Given records Block Start
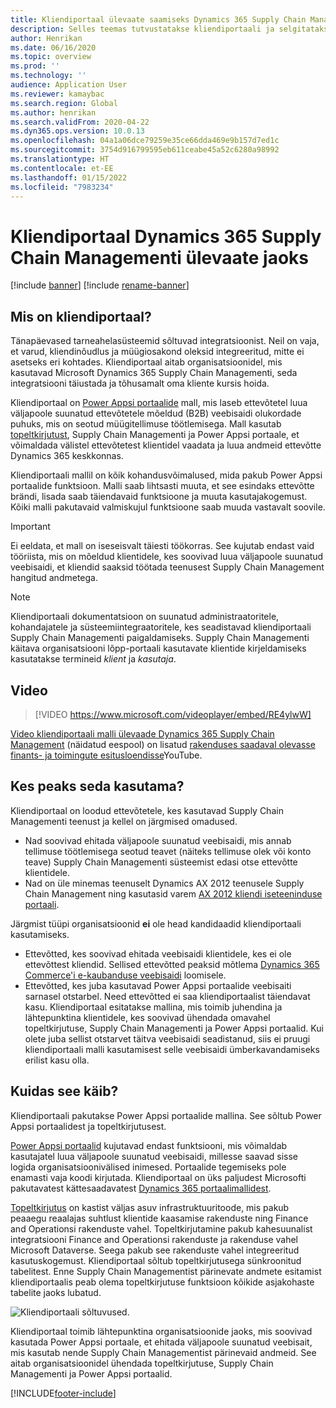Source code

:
 ```yaml
---
title: Kliendiportaal ülevaate saamiseks Dynamics 365 Supply Chain Management (sisaldab videot)
description: Selles teemas tutvustatakse kliendiportaali ja selgitatakse, kes peaks seda kasutama ning kuidas see töötab.
author: Henrikan
ms.date: 06/16/2020
ms.topic: overview
ms.prod: ''
ms.technology: ''
audience: Application User
ms.reviewer: kamaybac
ms.search.region: Global
ms.author: henrikan
ms.search.validFrom: 2020-04-22
ms.dyn365.ops.version: 10.0.13
ms.openlocfilehash: 04a1a06dce79259e35ce66dda469e9b157d7ed1c
ms.sourcegitcommit: 3754d916799595eb611ceabe45a52c6280a98992
ms.translationtype: HT
ms.contentlocale: et-EE
ms.lasthandoff: 01/15/2022
ms.locfileid: "7983234"
---
```

# <a name="customer-portal-for-dynamics-365-supply-chain-management-overview"></a>Kliendiportaal Dynamics 365 Supply Chain Managementi ülevaate jaoks

[!include [banner](../includes/banner.md)]
[!include [rename-banner](~/includes/cc-data-platform-banner.md)]

## <a name="what-is-the-customer-portal"></a>Mis on kliendiportaal?

Tänapäevased tarneahelasüsteemid sõltuvad integratsioonist. Neil on vaja, et varud, kliendinõudlus ja müügiosakond oleksid integreeritud, mitte ei asetseks eri kohtades. Kliendiportaal aitab organisatsioonidel, mis kasutavad Microsoft Dynamics 365 Supply Chain Managementi, seda integratsiooni täiustada ja tõhusamalt oma kliente kursis hoida.

Kliendiportaal on [Power Appsi portaalide](/powerapps/maker/portals/overview) mall, mis laseb ettevõtetel luua väljapoole suunatud ettevõtetele mõeldud (B2B) veebisaidi olukordade puhuks, mis on seotud müügitellimuse töötlemisega. Mall kasutab [topeltkirjutust](../../fin-ops-core/dev-itpro/data-entities/dual-write/dual-write-home-page.md), Supply Chain Managementi ja Power Appsi portaale, et võimaldada välistel ettevõtetest klientidel vaadata ja luua andmeid ettevõtte Dynamics 365 keskkonnas.

Kliendiportaali mallil on kõik kohandusvõimalused, mida pakub Power Appsi portaalide funktsioon. Malli saab lihtsasti muuta, et see esindaks ettevõtte brändi, lisada saab täiendavaid funktsioone ja muuta kasutajakogemust. Kõiki malli pakutavaid valmiskujul funktsioone saab muuda vastavalt soovile.

> [!IMPORTANT]
> Ei eeldata, et mall on iseseisvalt täiesti töökorras. See kujutab endast vaid tööriista, mis on mõeldud klientidele, kes soovivad luua väljapoole suunatud veebisaidi, et kliendid saaksid töötada teenusest Supply Chain Management hangitud andmetega.

> [!NOTE]
> Kliendiportaali dokumentatsioon on suunatud administraatoritele, kohandajatele ja süsteemiintegraatoritele, kes seadistavad kliendiportaali Supply Chain Managementi paigaldamiseks. Supply Chain Managementi käitava organisatsiooni lõpp-portaali kasutavate klientide kirjeldamiseks kasutatakse termineid _klient_ ja _kasutaja_.

## <a name="video"></a>Video

> [!VIDEO https://www.microsoft.com/videoplayer/embed/RE4ylwW]

[Video kliendiportaali malli ülevaade Dynamics 365 Supply Chain Management](https://youtu.be/nPrqoLuHfV8) (näidatud eespool) on lisatud [rakenduses saadaval olevasse finants- ja toimingute esitusloendisse](https://www.youtube.com/playlist?list=PLcakwueIHoT_SYfIaPGoOhloFoCXiUSyW)YouTube.

## <a name="who-should-use-it"></a>Kes peaks seda kasutama?

Kliendiportaal on loodud ettevõtetele, kes kasutavad Supply Chain Managementi teenust ja kellel on järgmised omadused.

- Nad soovivad ehitada väljapoole suunatud veebisaidi, mis annab tellimuse töötlemisega seotud teavet (näiteks tellimuse olek või konto teave) Supply Chain Managementi süsteemist edasi otse ettevõtte klientidele.
- Nad on üle minemas teenuselt Dynamics AX 2012 teenusele Supply Chain Management ning kasutasid varem [AX 2012 kliendi iseteeninduse portaali](/dynamicsax-2012/appuser-itpro/about-the-customer-self-service-portal).

Järgmist tüüpi organisatsioonid **ei** ole head kandidaadid kliendiportaali kasutamiseks.

- Ettevõtted, kes soovivad ehitada veebisaidi klientidele, kes ei ole ettevõttest kliendid. Sellised ettevõtted peaksid mõtlema [Dynamics 365 Commerce'i e-kaubanduse veebisaidi](../../commerce/create-ecommerce-site.md) loomisele.
- Ettevõtted, kes juba kasutavad Power Appsi portaalide veebisaiti sarnasel otstarbel. Need ettevõtted ei saa kliendiportaalist täiendavat kasu. Kliendiportaal esitatakse mallina, mis toimib juhendina ja lähtepunktina klientidele, kes soovivad ühendada omavahel topeltkirjutuse, Supply Chain Managementi ja Power Appsi portaalid. Kui olete juba sellist otstarvet täitva veebisaidi seadistanud, siis ei pruugi kliendiportaali malli kasutamisest selle veebisaidi ümberkavandamiseks erilist kasu olla.

## <a name="how-does-it-work"></a>Kuidas see käib?

Kliendiportaali pakutakse Power Appsi portaalide mallina. See sõltub Power Appsi portaalidest ja topeltkirjutusest.

[Power Appsi portaalid](/powerapps/maker/portals/overview) kujutavad endast funktsiooni, mis võimaldab kasutajatel luua väljapoole suunatud veebisaidi, millesse saavad sisse logida organisatsioonivälised inimesed. Portaalide tegemiseks pole enamasti vaja koodi kirjutada. Kliendiportaal on üks paljudest Microsofti pakutavatest kättesaadavatest [Dynamics 365 portaalimallidest](/powerapps/maker/portals/portal-templates#environment-with-model-driven-apps-in-dynamics-365).

[Topeltkirjutus](/powerapps/maker/portals/overview) on kastist väljas asuv infrastruktuuritoode, mis pakub peaaegu reaalajas suhtlust klientide kaasamise rakenduste ning Finance and Operationsi rakenduste vahel. Topeltkirjutamine pakub kahesuunalist integratsiooni Finance and Operationsi rakenduste ja rakenduse vahel Microsoft Dataverse. Seega pakub see rakenduste vahel integreeritud kasutuskogemust. Kliendiportaal sõltub topeltkirjutusega sünkroonitud tabelitest. Enne Supply Chain Managementist pärinevate andmete esitamist kliendiportaalis peab olema topeltkirjutuse funktsioon kõikide asjakohaste tabelite jaoks lubatud.

![Kliendiportaali sõltuvused.](media/customer-portal-elements.png "Kliendiportaali sõltuvused")

Kliendiportaal toimib lähtepunktina organisatsioonide jaoks, mis soovivad kasutada Power Appsi portaale, et ehitada väljapoole suunatud veebisait, mis kasutab nende Supply Chain Managementist pärinevaid andmeid. See aitab organisatsioonidel ühendada topeltkirjutuse, Supply Chain Managementi ja Power Appsi portaalid.


[!INCLUDE[footer-include](../../includes/footer-banner.md)]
Given records Block End
Exercise details
When restating the records word for word, omit any picture they contain.

Written solution
Source code

:
 ```yaml
---
title: Kliendiportaal ülevaate saamiseks Dynamics 365 Supply Chain Management (sisaldab videot)
description: Selles teemas tutvustatakse kliendiportaali ja selgitatakse, kes peaks seda kasutama ning kuidas see töötab.
author: Henrikan
ms.date: 06/16/2020
ms.topic: overview
ms.prod: ''
ms.technology: ''
audience: Application User
ms.reviewer: kamaybac
ms.search.region: Global
ms.author: henrikan
ms.search.validFrom: 2020-04-22
ms.dyn365.ops.version: 10.0.13
ms.openlocfilehash: 04a1a06dce79259e35ce66dda469e9b157d7ed1c
ms.sourcegitcommit: 3754d916799595eb611ceabe45a52c6280a98992
ms.translationtype: HT
ms.contentlocale: et-EE
ms.lasthandoff: 01/15/2022
ms.locfileid: "7983234"
---
```

# <a name="customer-portal-for-dynamics-365-supply-chain-management-overview"></a>Kliendiportaal Dynamics 365 Supply Chain Managementi ülevaate jaoks

[!include [banner](../includes/banner.md)]
[!include [rename-banner](~/includes/cc-data-platform-banner.md)]

## <a name="what-is-the-customer-portal"></a>Mis on kliendiportaal?

Tänapäevased tarneahelasüsteemid sõltuvad integratsioonist. Neil on vaja, et varud, kliendinõudlus ja müügiosakond oleksid integreeritud, mitte ei asetseks eri kohtades. Kliendiportaal aitab organisatsioonidel, mis kasutavad Microsoft Dynamics 365 Supply Chain Managementi, seda integratsiooni täiustada ja tõhusamalt oma kliente kursis hoida.

Kliendiportaal on [Power Appsi portaalide](/powerapps/maker/portals/overview) mall, mis laseb ettevõtetel luua väljapoole suunatud ettevõtetele mõeldud (B2B) veebisaidi olukordade puhuks, mis on seotud müügitellimuse töötlemisega. Mall kasutab [topeltkirjutust](../../fin-ops-core/dev-itpro/data-entities/dual-write/dual-write-home-page.md), Supply Chain Managementi ja Power Appsi portaale, et võimaldada välistel ettevõtetest klientidel vaadata ja luua andmeid ettevõtte Dynamics 365 keskkonnas.

Kliendiportaali mallil on kõik kohandusvõimalused, mida pakub Power Appsi portaalide funktsioon. Malli saab lihtsasti muuta, et see esindaks ettevõtte brändi, lisada saab täiendavaid funktsioone ja muuta kasutajakogemust. Kõiki malli pakutavaid valmiskujul funktsioone saab muuda vastavalt soovile.

> [!IMPORTANT]
> Ei eeldata, et mall on iseseisvalt täiesti töökorras. See kujutab endast vaid tööriista, mis on mõeldud klientidele, kes soovivad luua väljapoole suunatud veebisaidi, et kliendid saaksid töötada teenusest Supply Chain Management hangitud andmetega.

> [!NOTE]
> Kliendiportaali dokumentatsioon on suunatud administraatoritele, kohandajatele ja süsteemiintegraatoritele, kes seadistavad kliendiportaali Supply Chain Managementi paigaldamiseks. Supply Chain Managementi käitava organisatsiooni lõpp-portaali kasutavate klientide kirjeldamiseks kasutatakse termineid _klient_ ja _kasutaja_.

## <a name="video"></a>Video

> [!VIDEO https://www.microsoft.com/videoplayer/embed/RE4ylwW]

[Video kliendiportaali malli ülevaade Dynamics 365 Supply Chain Management](https://youtu.be/nPrqoLuHfV8) (näidatud eespool) on lisatud [rakenduses saadaval olevasse finants- ja toimingute esitusloendisse](https://www.youtube.com/playlist?list=PLcakwueIHoT_SYfIaPGoOhloFoCXiUSyW)YouTube.

## <a name="who-should-use-it"></a>Kes peaks seda kasutama?

Kliendiportaal on loodud ettevõtetele, kes kasutavad Supply Chain Managementi teenust ja kellel on järgmised omadused.

- Nad soovivad ehitada väljapoole suunatud veebisaidi, mis annab tellimuse töötlemisega seotud teavet (näiteks tellimuse olek või konto teave) Supply Chain Managementi süsteemist edasi otse ettevõtte klientidele.
- Nad on üle minemas teenuselt Dynamics AX 2012 teenusele Supply Chain Management ning kasutasid varem [AX 2012 kliendi iseteeninduse portaali](/dynamicsax-2012/appuser-itpro/about-the-customer-self-service-portal).

Järgmist tüüpi organisatsioonid **ei** ole head kandidaadid kliendiportaali kasutamiseks.

- Ettevõtted, kes soovivad ehitada veebisaidi klientidele, kes ei ole ettevõttest kliendid. Sellised ettevõtted peaksid mõtlema [Dynamics 365 Commerce'i e-kaubanduse veebisaidi](../../commerce/create-ecommerce-site.md) loomisele.
- Ettevõtted, kes juba kasutavad Power Appsi portaalide veebisaiti sarnasel otstarbel. Need ettevõtted ei saa kliendiportaalist täiendavat kasu. Kliendiportaal esitatakse mallina, mis toimib juhendina ja lähtepunktina klientidele, kes soovivad ühendada omavahel topeltkirjutuse, Supply Chain Managementi ja Power Appsi portaalid. Kui olete juba sellist otstarvet täitva veebisaidi seadistanud, siis ei pruugi kliendiportaali malli kasutamisest selle veebisaidi ümberkavandamiseks erilist kasu olla.

## <a name="how-does-it-work"></a>Kuidas see käib?

Kliendiportaali pakutakse Power Appsi portaalide mallina. See sõltub Power Appsi portaalidest ja topeltkirjutusest.

[Power Appsi portaalid](/powerapps/maker/portals/overview) kujutavad endast funktsiooni, mis võimaldab kasutajatel luua väljapoole suunatud veebisaidi, millesse saavad sisse logida organisatsioonivälised inimesed. Portaalide tegemiseks pole enamasti vaja koodi kirjutada. Kliendiportaal on üks paljudest Microsofti pakutavatest kättesaadavatest [Dynamics 365 portaalimallidest](/powerapps/maker/portals/portal-templates#environment-with-model-driven-apps-in-dynamics-365).

[Topeltkirjutus](/powerapps/maker/portals/overview) on kastist väljas asuv infrastruktuuritoode, mis pakub peaaegu reaalajas suhtlust klientide kaasamise rakenduste ning Finance and Operationsi rakenduste vahel. Topeltkirjutamine pakub kahesuunalist integratsiooni Finance and Operationsi rakenduste ja rakenduse vahel Microsoft Dataverse. Seega pakub see rakenduste vahel integreeritud kasutuskogemust. Kliendiportaal sõltub topeltkirjutusega sünkroonitud tabelitest. Enne Supply Chain Managementist pärinevate andmete esitamist kliendiportaalis peab olema topeltkirjutuse funktsioon kõikide asjakohaste tabelite jaoks lubatud.

![Kliendiportaali sõltuvused.](media/customer-portal-elements.png "Kliendiportaali sõltuvused")

Kliendiportaal toimib lähtepunktina organisatsioonide jaoks, mis soovivad kasutada Power Appsi portaale, et ehitada väljapoole suunatud veebisait, mis kasutab nende Supply Chain Managementist pärinevaid andmeid. See aitab organisatsioonidel ühendada topeltkirjutuse, Supply Chain Managementi ja Power Appsi portaalid.


[!INCLUDE[footer-include](../../includes/footer-banner.md)]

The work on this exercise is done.